2003-07-11 10:33 p.m.
Bad Homes I Have Toured
So my preapproval is almost done, and I'm seriously looking for some housing. One thing a lot of the real estate books suggest is making up a list of "must have" features, "like to have" features and "dealbreakers." I've been touring houses, condos and lofts for over a year and my list is directly inspired by some of the horrors I've seen:
- The House With The Toilet Closet.
This house had a couple of steps down off the kitchen into an enclosed porch
in the back. If you walked to the end of the porch and turned to your right,
there were two stairs up to a toilet. There was no door on this little closet,
so the toilet overlooked the house's garden.
- The House With The Weird Condensation on the Windows.
The yard on this place was completely stripped of greenery. The house was
a dingy white; it smelled musty and had clearly been shut up for a long time.
The worst part, though, was that the windows were practically dripping
with condensation. And it only needed $40,000 in foundation work. Wonder
why they were having a hard time selling it?
- The Lofts of Disorientation and Foot Torture. A
self-consciously industrial-chic loft building with three features that completely
ruled out my living there.
One, the metal spiral stairs that most units had, all of which seemed to be winding around in the wrong direction no matter which way they went. TheCat, who is a neurotic, demanding little dowager, would not be able to cope with these stairs. She might try them once, but from then on, she'd sit at the bottom (or top) of them, crying insistently until she was picked up. The next ten years would be spent carrying my cat up and down those stairs, because I'm such a softie that I'd actually cave to her tyrannical little demands.
Two, the best unit available had a loft that went along the side of the unit. The weird thing was that half of this was a catwalk between the bedroom part of the loft and a tiny, pointless little platform next to the kitchen. The catwalk was made of cool-looking metal grating that was incredibly uncomfortable to walk across even in shoes. I don't wear shoes much at home, so this is a problem.
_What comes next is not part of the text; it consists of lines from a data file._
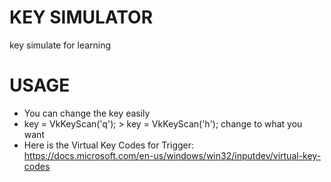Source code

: # KEY SIMULATOR
key simulate for learning

# USAGE
- You can change the key easily
- key = VkKeyScan('q'); >  key = VkKeyScan('h');  change to what you want
- Here is the Virtual Key Codes for Trigger: https://docs.microsoft.com/en-us/windows/win32/inputdev/virtual-key-codes
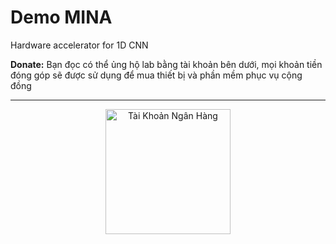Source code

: # Demo MINA

Hardware accelerator for 1D CNN

**Donate:** Bạn đọc có thể ủng hộ lab bằng tài khoản bên dưới, mọi khoản tiền đóng góp sẽ được sử dụng để mua thiết bị và phần mềm phục vụ cộng đồng

---

<p align="center">
  <img src="https://github.com/AISeQLab/Level_0_KV260_FPGA/blob/main/Hinh/Bank.png" alt="Tài Khoản Ngân Hàng" width="200"/>
</p>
Three, the little patios... right next to an elevated freeway. - The Extreme Fixer-Upper. This house had "good bones" and was
in a relatively nice neighborhood. Problem is, it was, to understate in the way
of realtors, "in need of TLC." "TLC" involved replastering every wall in the house
(pulling out lots of rusty nails along the way), repairing chunks of floor that had
been ripped up when cute architectural features had been removed (probably casualties of
the Great 1970s War on Good Taste) and updating a kitchen and a bathroom that hadn't had a
thing changed about them in at least 30 years.
TheBoy figured, though, that the cosmetic problems weren't fixed in an attempt to distract potential buyers from the structural problems. It needed a new roof, new toilet plumbing down to the sewer and $30,000 in foundation work. It also had termite problems which, the pest report said, could not be treated in the usual way because the ground underneath the house was water saturated. You could almost hear the inspector screaming, "RUN AWAY! DON'T BUY THIS DUMP NO MATTER WHAT YOU DO!". - The House of Useless Corners. This house was a Craftsman cottage
built in 1910 by a founding father of my city who clearly wished he could afford to build
a monster Victorian. Consequently, it had fripperies completely out of scale with
the size of the house and lots of weird, quasi-Victorian roomlets designed to be
separated from each other as much as possible. Like many houses in the Bay Area,
it had a back porch that had been enclosed to add more space to the house. These
porches are invariably drafty and very cold in the winter. This one was staged
to look like a baby's room. Brr. Kidsicle!
- Little Crackhouse on the Prairie. There are many of these in my
price range, most sagging in weird places and/or with bars on the windows. I don't
know what any of these looked like on the inside because I wasn't willing to stop
my car long enough to find out.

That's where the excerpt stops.